======== Record excerpts

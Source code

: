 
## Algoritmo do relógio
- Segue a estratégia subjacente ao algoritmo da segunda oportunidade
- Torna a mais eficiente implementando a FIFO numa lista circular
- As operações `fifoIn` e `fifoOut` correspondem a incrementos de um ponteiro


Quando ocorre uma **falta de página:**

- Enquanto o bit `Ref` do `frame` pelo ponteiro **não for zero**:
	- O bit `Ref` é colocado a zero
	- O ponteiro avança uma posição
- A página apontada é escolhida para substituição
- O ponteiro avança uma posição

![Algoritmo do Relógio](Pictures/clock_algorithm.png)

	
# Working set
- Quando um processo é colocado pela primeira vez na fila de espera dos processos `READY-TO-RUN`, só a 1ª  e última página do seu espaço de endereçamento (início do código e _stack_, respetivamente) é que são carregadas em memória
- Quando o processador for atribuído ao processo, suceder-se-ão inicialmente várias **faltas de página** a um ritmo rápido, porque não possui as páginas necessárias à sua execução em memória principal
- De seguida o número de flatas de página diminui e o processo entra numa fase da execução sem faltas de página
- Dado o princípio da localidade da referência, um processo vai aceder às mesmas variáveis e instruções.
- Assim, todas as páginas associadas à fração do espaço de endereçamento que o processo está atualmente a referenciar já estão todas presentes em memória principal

================

> How to complete this task:
As listed above, the lines from the line with "# Working set" to the line with "- De seguida" are to be echoed exactly, with both ends included and nothing added.

> Result of this exercise:
# Working set
- Quando um processo é colocado pela primeira vez na fila de espera dos processos `READY-TO-RUN`, só a 1ª  e última página do seu espaço de endereçamento (início do código e _stack_, respetivamente) é que são carregadas em memória
- Quando o processador for atribuído ao processo, suceder-se-ão inicialmente várias **faltas de página** a um ritmo rápido, porque não possui as páginas necessárias à sua execução em memória principal
- De seguida o número de flatas de página diminui e o processo entra numa fase da execução sem faltas de página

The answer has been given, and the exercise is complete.